#### [Required work]
For this exercise, copy the records below exactly and exclude every image.
::::
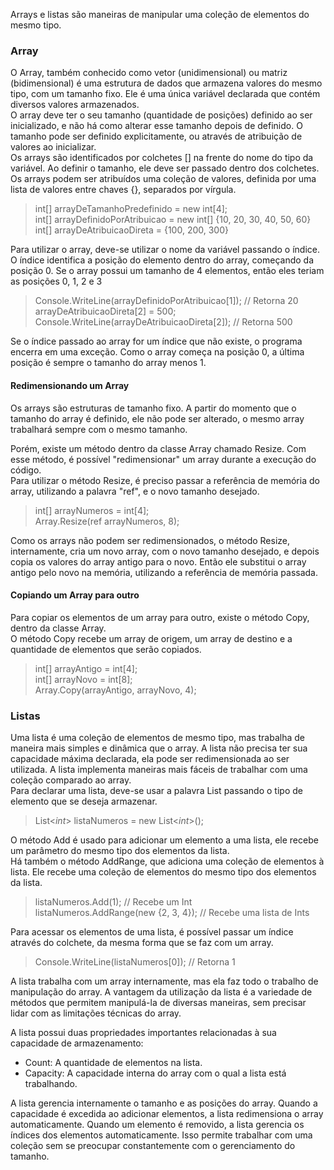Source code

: Arrays e listas são maneiras de manipular uma coleção de elementos do mesmo tipo.

### Array

O Array, também conhecido como vetor (unidimensional) ou matriz (bidimensional) é uma estrutura de dados que armazena valores do mesmo tipo, com um tamanho fixo. Ele é uma única variável declarada que contém diversos valores armazenados.  
O array deve ter o seu tamanho (quantidade de posições) definido ao ser inicializado, e não há como alterar esse tamanho depois de definido. O tamanho pode ser definido explicitamente, ou através de atribuição de valores ao inicializar.  
Os arrays são identificados por colchetes [] na frente do nome do tipo da variável. Ao definir o tamanho, ele deve ser passado dentro dos colchetes. Os arrays podem ser atribuídos uma coleção de valores, definida por uma lista de valores entre chaves {}, separados por vírgula.  

> int[] arrayDeTamanhoPredefinido = new int[4];  
> int[] arrayDefinidoPorAtribuicao = new int[] {10, 20, 30, 40, 50, 60}  
> int[] arrayDeAtribuicaoDireta = {100, 200, 300}

Para utilizar o array, deve-se utilizar o nome da variável passando o índice. O índice identifica a posição do elemento dentro do array, começando da posição 0. Se o array possui um tamanho de 4 elementos, então eles teriam as posições 0, 1, 2 e 3

> Console.WriteLine(arrayDefinidoPorAtribuicao[1]); // Retorna 20  
> arrayDeAtribuicaoDireta[2] = 500;  
> Console.WriteLine(arrayDeAtribuicaoDireta[2]); // Retorna 500

Se o índice passado ao array for um índice que não existe, o programa encerra em uma exceção. Como o array começa na posição 0, a última posição é sempre o tamanho do array menos 1.

#### Redimensionando um Array

Os arrays são estruturas de tamanho fixo. A partir do momento que o tamanho do array é definido, ele não pode ser alterado, o mesmo array trabalhará sempre com o mesmo tamanho.

Porém, existe um método dentro da classe Array chamado Resize. Com esse método, é possível "redimensionar" um array durante a execução do código.  
Para utilizar o método Resize, é preciso passar a referência de memória do array, utilizando a palavra "ref", e o novo tamanho desejado.

> int[] arrayNumeros = int[4];  
> Array.Resize(ref arrayNumeros, 8);

Como os arrays não podem ser redimensionados, o método Resize, internamente, cria um novo array, com o novo tamanho desejado, e depois copia os valores do array antigo para o novo. Então ele substitui o array antigo pelo novo na memória, utilizando a referência de memória passada.

#### Copiando um Array para outro

Para copiar os elementos de um array para outro, existe o método Copy, dentro da classe Array.  
O método Copy recebe um array de origem, um array de destino e a quantidade de elementos que serão copiados.

> int[] arrayAntigo = int[4];  
> int[] arrayNovo = int[8];  
> Array.Copy(arrayAntigo, arrayNovo, 4);

### Listas

Uma lista é uma coleção de elementos de mesmo tipo, mas trabalha de maneira mais simples e dinâmica que o array. A lista não precisa ter sua capacidade máxima declarada, ela pode ser redimensionada ao ser utilizada. A lista implementa maneiras mais fáceis de trabalhar com uma coleção comparado ao array.  
Para declarar uma lista, deve-se usar a palavra List passando o tipo de elemento que se deseja armazenar.

> List<*int*> listaNumeros = new List<*int*>();

O método Add é usado para adicionar um elemento a uma lista, ele recebe um parâmetro do mesmo tipo dos elementos da lista.  
Há também o método AddRange, que adiciona uma coleção de elementos à lista. Ele recebe uma coleção de elementos do mesmo tipo dos elementos da lista.

> listaNumeros.Add(1); // Recebe um Int  
> listaNumeros.AddRange(new {2, 3, 4}); // Recebe uma lista de Ints

Para acessar os elementos de uma lista, é possível passar um índice através do colchete, da mesma forma que se faz com um array.

> Console.WriteLine(listaNumeros[0]); // Retorna 1

A lista trabalha com um array internamente, mas ela faz todo o trabalho de manipulação do array. A vantagem da utilização da lista é a variedade de métodos que permitem manipulá-la de diversas maneiras, sem precisar lidar com as limitações técnicas do array.

A lista possui duas propriedades importantes relacionadas à sua capacidade de armazenamento:
- Count: A quantidade de elementos na lista.
- Capacity: A capacidade interna do array com o qual a lista está trabalhando.

A lista gerencia internamente o tamanho e as posições do array. Quando a capacidade é excedida ao adicionar elementos, a lista redimensiona o array automaticamente. Quando um elemento é removido, a lista gerencia os índices dos elementos automaticamente. Isso permite trabalhar com uma coleção sem se preocupar constantemente com o gerenciamento do tamanho.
::::
#### [Task response]
Source code

: Arrays e listas são maneiras de manipular uma coleção de elementos do mesmo tipo.

### Array

O Array, também conhecido como vetor (unidimensional) ou matriz (bidimensional) é uma estrutura de dados que armazena valores do mesmo tipo, com um tamanho fixo. Ele é uma única variável declarada que contém diversos valores armazenados.  
O array deve ter o seu tamanho (quantidade de posições) definido ao ser inicializado, e não há como alterar esse tamanho depois de definido. O tamanho pode ser definido explicitamente, ou através de atribuição de valores ao inicializar.  
Os arrays são identificados por colchetes [] na frente do nome do tipo da variável. Ao definir o tamanho, ele deve ser passado dentro dos colchetes. Os arrays podem ser atribuídos uma coleção de valores, definida por uma lista de valores entre chaves {}, separados por vírgula.  

> int[] arrayDeTamanhoPredefinido = new int[4];  
> int[] arrayDefinidoPorAtribuicao = new int[] {10, 20, 30, 40, 50, 60}  
> int[] arrayDeAtribuicaoDireta = {100, 200, 300}

Para utilizar o array, deve-se utilizar o nome da variável passando o índice. O índice identifica a posição do elemento dentro do array, começando da posição 0. Se o array possui um tamanho de 4 elementos, então eles teriam as posições 0, 1, 2 e 3

> Console.WriteLine(arrayDefinidoPorAtribuicao[1]); // Retorna 20  
> arrayDeAtribuicaoDireta[2] = 500;  
> Console.WriteLine(arrayDeAtribuicaoDireta[2]); // Retorna 500

Se o índice passado ao array for um índice que não existe, o programa encerra em uma exceção. Como o array começa na posição 0, a última posição é sempre o tamanho do array menos 1.

#### Redimensionando um Array

Os arrays são estruturas de tamanho fixo. A partir do momento que o tamanho do array é definido, ele não pode ser alterado, o mesmo array trabalhará sempre com o mesmo tamanho.

Porém, existe um método dentro da classe Array chamado Resize. Com esse método, é possível "redimensionar" um array durante a execução do código.  
Para utilizar o método Resize, é preciso passar a referência de memória do array, utilizando a palavra "ref", e o novo tamanho desejado.

> int[] arrayNumeros = int[4];  
> Array.Resize(ref arrayNumeros, 8);

Como os arrays não podem ser redimensionados, o método Resize, internamente, cria um novo array, com o novo tamanho desejado, e depois copia os valores do array antigo para o novo. Então ele substitui o array antigo pelo novo na memória, utilizando a referência de memória passada.

#### Copiando um Array para outro

Para copiar os elementos de um array para outro, existe o método Copy, dentro da classe Array.  
O método Copy recebe um array de origem, um array de destino e a quantidade de elementos que serão copiados.

> int[] arrayAntigo = int[4];  
> int[] arrayNovo = int[8];  
> Array.Copy(arrayAntigo, arrayNovo, 4);

### Listas

Uma lista é uma coleção de elementos de mesmo tipo, mas trabalha de maneira mais simples e dinâmica que o array. A lista não precisa ter sua capacidade máxima declarada, ela pode ser redimensionada ao ser utilizada. A lista implementa maneiras mais fáceis de trabalhar com uma coleção comparado ao array.  
Para declarar uma lista, deve-se usar a palavra List passando o tipo de elemento que se deseja armazenar.

> List<*int*> listaNumeros = new List<*int*>();

O método Add é usado para adicionar um elemento a uma lista, ele recebe um parâmetro do mesmo tipo dos elementos da lista.  
Há também o método AddRange, que adiciona uma coleção de elementos à lista. Ele recebe uma coleção de elementos do mesmo tipo dos elementos da lista.

> listaNumeros.Add(1); // Recebe um Int  
> listaNumeros.AddRange(new {2, 3, 4}); // Recebe uma lista de Ints

Para acessar os elementos de uma lista, é possível passar um índice através do colchete, da mesma forma que se faz com um array.

> Console.WriteLine(listaNumeros[0]); // Retorna 1

A lista trabalha com um array internamente, mas ela faz todo o trabalho de manipulação do array. A vantagem da utilização da lista é a variedade de métodos que permitem manipulá-la de diversas maneiras, sem precisar lidar com as limitações técnicas do array.

A lista possui duas propriedades importantes relacionadas à sua capacidade de armazenamento:
- Count: A quantidade de elementos na lista.
- Capacity: A capacidade interna do array com o qual a lista está trabalhando.

A lista gerencia internamente o tamanho e as posições do array. Quando a capacidade é excedida ao adicionar elementos, a lista redimensiona o array automaticamente. Quando um elemento é removido, a lista gerencia os índices dos elementos automaticamente. Isso permite trabalhar com uma coleção sem se preocupar constantemente com o gerenciamento do tamanho.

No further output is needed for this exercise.